Prospects for the New Persuader Rule are Increasingly Dim

A federal judge in Texas has permanently enjoined implementation of the so-called Persuader Rule. The Rule would have required lawyers to disclose to the U.S. Department of Labor legal advice given to an employer, as well as fees received, when the employer sought legal advice during a union organizing campaign. No such disclosure had been previously required as long as legal counsel refrained from direct employee contact.

Opponents of the Rule, including various business associations and the American Bar Association, argued it would force attorneys to choose between providing advice and violating their ethical obligations of confidentiality, and that, as a practical consequence, most law firms would stop providing such advice.

The Department of Labor claimed that the Rule ensures employees would understand the sources of information behind anti-union campaign material, enabling them to make informed choices about union elections.

A major concern voiced by opponents of the Rule was the difficulty in applying it to actual situations in which employers were likely to seek advice about an organizing campaign.  Although the Department of Labor argued that attorneys could easily discern the difference between the clarification of an employer’s rights to oppose an organizing drive and suggestions on how to oppose such a drive, business groups and attorneys argued that the absence of a bright line rule would create uncertainty, exposure and ongoing litigation.

U.S. District Court Judge Sam R. Cummings had already issued a temporary injunction against the Rule on June 27, 2016. On November 16, he ruled that it violated the Labor-Management Reporting and Disclosure Act of 1959 (LMRDA) and was unconstitutionally vague, replacing the temporary injunction with a nation-wide permanent injunction.
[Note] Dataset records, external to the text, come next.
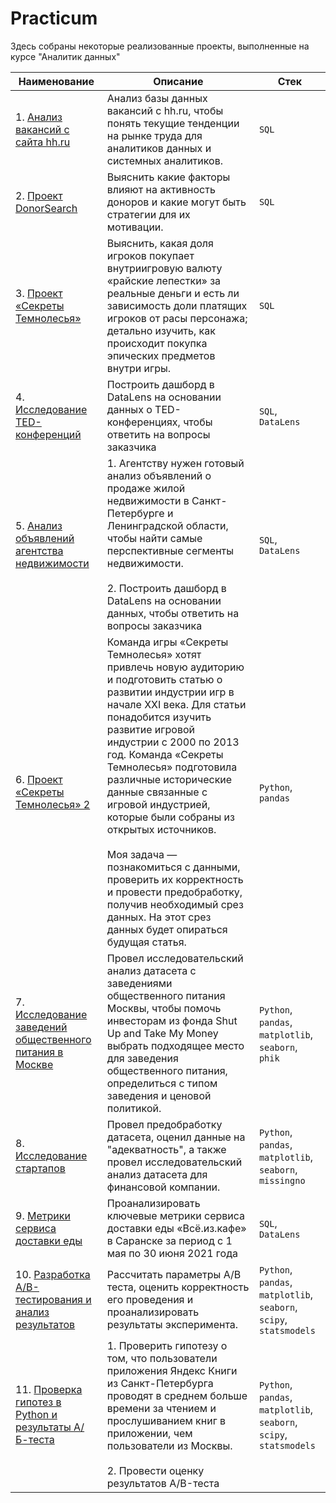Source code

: # Practicum

Здесь собраны некоторые реализованные проекты, выполненные на курсе "Аналитик данных"

| Наименование       | Описание                         | Стек              |
| ------------------ | ------------------------------ | ----------------- |
| 1. [Анализ вакансий с сайта hh.ru](https://github.com/AlexeyKoznov/Portfolio/tree/b9c3dba54346b185d66928ad5560ec08ea2ea734/Practicum/%D0%90%D0%BD%D0%B0%D0%BB%D0%B8%D0%B7%20%D0%BE%D0%B1%D1%8A%D1%8F%D0%B2%D0%BB%D0%B5%D0%BD%D0%B8%D0%B9%20%D1%81%20%D1%81%D0%B0%D0%B9%D1%82%D0%B0%20HHRU) | Анализ базы данных вакансий с hh.ru, чтобы понять текущие тенденции на рынке труда для аналитиков данных и системных аналитиков.    | `SQL` |
| 2. [Проект DonorSearch](https://github.com/AlexeyKoznov/Portfolio/tree/3e614cf11ff629e025a446ab137473fb43944cc6/Practicum/%20%20%20%20%D0%9F%D1%80%D0%BE%D0%B5%D0%BA%D1%82%20DonorSearch) |Выяснить какие факторы влияют на активность доноров и какие могут быть стратегии для их мотивации. | `SQL` |
| 3. [Проект «Секреты Темнолесья»](https://github.com/AlexeyKoznov/Portfolio/tree/main/Practicum/%D0%9F%D1%80%D0%BE%D0%B5%D0%BA%D1%82%20%C2%AB%D0%A1%D0%B5%D0%BA%D1%80%D0%B5%D1%82%D1%8B%20%D0%A2%D0%B5%D0%BC%D0%BD%D0%BE%D0%BB%D0%B5%D1%81%D1%8C%D1%8F%C2%BB) |Выяснить, какая доля игроков покупает внутриигровую валюту «райские лепестки» за реальные деньги и есть ли зависимость доли платящих игроков от расы персонажа; детально изучить, как происходит покупка эпических предметов внутри игры. | `SQL` |
| 4. [Исследование TED-конференций](https://github.com/AlexeyKoznov/Portfolio/tree/main/Practicum/%D0%98%D1%81%D1%81%D0%BB%D0%B5%D0%B4%D0%BE%D0%B2%D0%B0%D0%BD%D0%B8%D0%B5%20TED-%D0%BA%D0%BE%D0%BD%D1%84%D0%B5%D1%80%D0%B5%D0%BD%D1%86%D0%B8%D0%B9) |Построить дашборд в DataLens на основании данных о TED-конференциях, чтобы ответить на вопросы заказчика | `SQL`, `DataLens` |
| 5. [Анализ объявлений агентства недвижимости](https://github.com/AlexeyKoznov/Portfolio/tree/main/Practicum/%D0%90%D0%BD%D0%B0%D0%BB%D0%B8%D0%B7%20%D0%BE%D0%B1%D1%8A%D1%8F%D0%B2%D0%BB%D0%B5%D0%BD%D0%B8%D0%B9%20%D0%B0%D0%B3%D0%B5%D0%BD%D1%81%D1%82%D0%B2%D0%B0%20%D0%BD%D0%B5%D0%B4%D0%B2%D0%B8%D0%B6%D0%B8%D0%BC%D0%BE%D1%81%D1%82%D0%B8) |1. Агентству нужен готовый анализ объявлений о продаже жилой недвижимости в Санкт-Петербурге и Ленинградской области, чтобы найти самые перспективные сегменты недвижимости. <br> <br> 2. Построить дашборд в DataLens на основании данных, чтобы ответить на вопросы заказчика | `SQL`, `DataLens` |
| 6. [Проект «Секреты Темнолесья» 2](https://github.com/AlexeyKoznov/Portfolio/tree/main/Practicum/%D0%9F%D1%80%D0%BE%D0%B5%D0%BA%D1%82%20%C2%AB%D0%A1%D0%B5%D0%BA%D1%80%D0%B5%D1%82%D1%8B%20%D0%A2%D0%B5%D0%BC%D0%BD%D0%BE%D0%BB%D0%B5%D1%81%D1%8C%D1%8F%C2%BB%202) |Команда игры «Секреты Темнолесья» хотят привлечь новую аудиторию и подготовить статью о развитии индустрии игр в начале XXI века. Для статьи понадобится изучить развитие игровой индустрии с 2000 по 2013 год. Команда «Секреты Темнолесья» подготовила различные исторические данные связанные с игровой индустрией, которые были собраны из открытых источников. <br> <br> Моя задача — познакомиться с данными, проверить их корректность и провести предобработку, получив необходимый срез данных. На этот срез данных будет опираться будущая статья. | `Python`, `pandas` |
| 7. [Исследование заведений общественного питания в Москве](https://github.com/AlexeyKoznov/Portfolio/tree/main/Practicum/%D0%98%D1%81%D1%81%D0%BB%D0%B5%D0%B4%D0%BE%D0%B2%D0%B0%D0%BD%D0%B8%D0%B5%20%D0%B7%D0%B0%D0%B2%D0%B5%D0%B4%D0%B5%D0%BD%D0%B8%D0%B9%20%D0%BE%D0%B1%D1%89%D0%B5%D1%81%D1%82%D0%B2%D0%B5%D0%BD%D0%BD%D0%BE%D0%B3%D0%BE%20%D0%BF%D0%B8%D1%82%D0%B0%D0%BD%D0%B8%D1%8F%20%D0%B2%20%D0%9C%D0%BE%D1%81%D0%BA%D0%B2%D0%B5) |Провел исследовательский анализ датасета с заведениями общественного питания Москвы, чтобы помочь инвесторам из фонда Shut Up and Take My Money выбрать подходящее место для заведения общественного питания, определиться с типом заведения и ценовой политикой. | `Python`, `pandas`, `matplotlib`, `seaborn`, `phik` |
| 8. [Исследование стартапов](https://github.com/AlexeyKoznov/Portfolio/tree/main/Practicum/%D0%9F%D1%80%D0%BE%D0%B5%D0%BA%D1%82%20%D0%B8%D1%81%D1%81%D0%BB%D0%B5%D0%B4%D0%BE%D0%B2%D0%B0%D0%BD%D0%B8%D0%B5%20%D1%81%D1%82%D0%B0%D1%80%D1%82%D0%B0%D0%BF%D0%BE%D0%B2) |Провел предобработку датасета, оценил данные на "адекватность", а также провел исследовательский анализ датасета для финансовой компании. | `Python`, `pandas`, `matplotlib`, `seaborn`, `missingno` |
| 9. [Метрики сервиса доставки еды](https://github.com/AlexeyKoznov/Portfolio/tree/main/Practicum/%D0%9C%D0%B5%D1%82%D1%80%D0%B8%D0%BA%D0%B8%20%D1%81%D0%B5%D1%80%D0%B2%D0%B8%D1%81%D0%B0%20%D0%B4%D0%BE%D1%81%D1%82%D0%B0%D0%B2%D0%BA%D0%B8%20%D0%B5%D0%B4%D1%8B) | Проанализировать ключевые метрики сервиса доставки еды «Всё.из.кафе» в Саранске за период с 1 мая по 30 июня 2021 года | `SQL`, `DataLens` |
| 10. [Разработка A/B-тестирования и анализ результатов](https://github.com/AlexeyKoznov/Portfolio/tree/main/Practicum/%D0%A0%D0%B0%D0%B7%D1%80%D0%B0%D0%B1%D0%BE%D1%82%D0%BA%D0%B0%20%D0%B8%20%D0%B0%D0%BD%D0%B0%D0%BB%D0%B8%D0%B7%20%D1%80%D0%B5%D0%B7%D1%83%D0%BB%D1%8C%D1%82%D0%B0%D1%82%D0%BE%D0%B2%20A%5CB-%D1%82%D0%B5%D1%81%D1%82%D0%B8%D1%80%D0%BE%D0%B2%D0%B0%D0%BD%D0%B8%D1%8F) |Рассчитать параметры А/B теста, оценить корректность его проведения и проанализировать результаты эксперимента. | `Python`, `pandas`, `matplotlib`, `seaborn`, `scipy`, `statsmodels` |
| 11. [Проверка гипотез в Python и результаты А/Б-теста](https://github.com/AlexeyKoznov/Portfolio/tree/main/Practicum/%D0%9F%D1%80%D0%BE%D0%B2%D0%B5%D1%80%D0%BA%D0%B0%20%D0%B3%D0%B8%D0%BF%D0%BE%D1%82%D0%B5%D0%B7%20%D0%B2%20Python%20%D0%B8%20%D1%80%D0%B5%D0%B7%D1%83%D0%BB%D1%8C%D1%82%D0%B0%D1%82%D1%8B%20%D0%90%5C%D0%91-%D1%82%D0%B5%D1%81%D1%82%D0%B0) | 1. Проверить гипотезу о том, что пользователи приложения Яндекс Книги из Санкт-Петербурга проводят в среднем больше времени за чтением и прослушиванием книг в приложении, чем пользователи из Москвы. <br> <br> 2. Провести оценку результатов A/B-теста| `Python`, `pandas`, `matplotlib`, `seaborn`, `scipy`, `statsmodels` |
He also found that the DOL had not adequately defended the need for the Rule.  Although an appeal of this final judgment is inevitable, the new Administration may distance itself from the Rule and ensure that the appeal does not progress beyond the briefing stage.

Judge Cummings’ temporary injunction is remains under appeal in the United States Court of Appeals for the Fifth Circuit.  That appeal will more than likely be dismissed as moot, however, once the Department of Labor files an appeal of the permanent injunction and final order declaring the new Rule unlawful and unenforceable.  So, from a practical perspective, briefing on the case will not be complete for several months, meaning a decision is unlikely to be rendered until late 2017.  A more likely scenario, however, is that the Department of Labor’s priorities will change with the new administration.

The new Secretary of Labor will presumably review all pending litigation, including the appeal of this Rule.  In light of the controversy surrounding the Rule, and the Administration’s public statements supporting business interests, it is likely to delay further prosecution of the appeal, and then dismiss it altogether.